What is required: What you return must be exactly the lines from the one containing "## Supported Authentication Methods" through the close of the listing, both included.
Segment Start: Data for this task
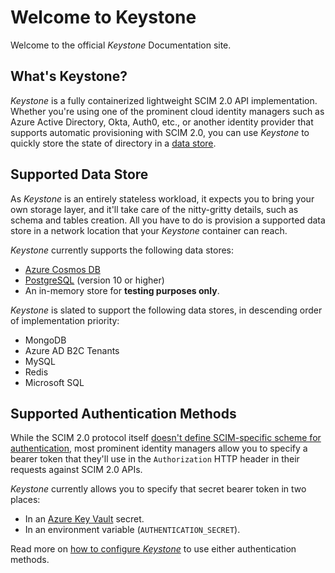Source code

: # Welcome to Keystone

Welcome to the official *Keystone* Documentation site.

## What's Keystone?

*Keystone* is a fully containerized lightweight SCIM 2.0 API implementation.
Whether you're using one of the prominent cloud identity managers such as
Azure Active Directory, Okta, Auth0, etc., or another identity provider that supports
automatic provisioning with SCIM 2.0, you can use *Keystone* to quickly store
the state of directory in a [data store](#supported-data-store).

## Supported Data Store

As *Keystone* is an entirely stateless workload, it expects you to bring your own
storage layer, and it'll take care of the nitty-gritty details, such as schema
and tables creation.  All you have to do is provision a supported data store in
a network location that your *Keystone* container can reach.

*Keystone* currently supports the following data stores:

  * [Azure Cosmos DB](https://docs.microsoft.com/en-us/azure/cosmos-db/introduction)
  * [PostgreSQL](https://www.postgresql.org) (version 10 or higher)
  * An in-memory store for **testing purposes only**.

*Keystone* is slated to support the following data stores, in descending order of implementation
priority:

  * MongoDB
  * Azure AD B2C Tenants
  * MySQL
  * Redis
  * Microsoft SQL

## Supported Authentication Methods

While the SCIM 2.0 protocol itself
[doesn't define SCIM-specific scheme for authentication](https://datatracker.ietf.org/doc/html/rfc7644#section-2),
most prominent identity managers allow you to specify a bearer token that they'll use in the `Authorization` HTTP header in their requests against SCIM 2.0 APIs.

*Keystone* currently allows you to specify that secret bearer token in two places:

* In an [Azure Key Vault](https://azure.microsoft.com/en-us/services/key-vault/) secret.
* In an environment variable (`AUTHENTICATION_SECRET`).

Read more on [how to configure *Keystone*](./configuration.md) to use either authentication methods.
Segment End: Data for this task
Output for this exercise:
## Supported Authentication Methods

While the SCIM 2.0 protocol itself
[doesn't define SCIM-specific scheme for authentication](https://datatracker.ietf.org/doc/html/rfc7644#section-2),
most prominent identity managers allow you to specify a bearer token that they'll use in the `Authorization` HTTP header in their requests against SCIM 2.0 APIs.

*Keystone* currently allows you to specify that secret bearer token in two places:

* In an [Azure Key Vault](https://azure.microsoft.com/en-us/services/key-vault/) secret.
* In an environment variable (`AUTHENTICATION_SECRET`).

Read more on [how to configure *Keystone*](./configuration.md) to use either authentication methods.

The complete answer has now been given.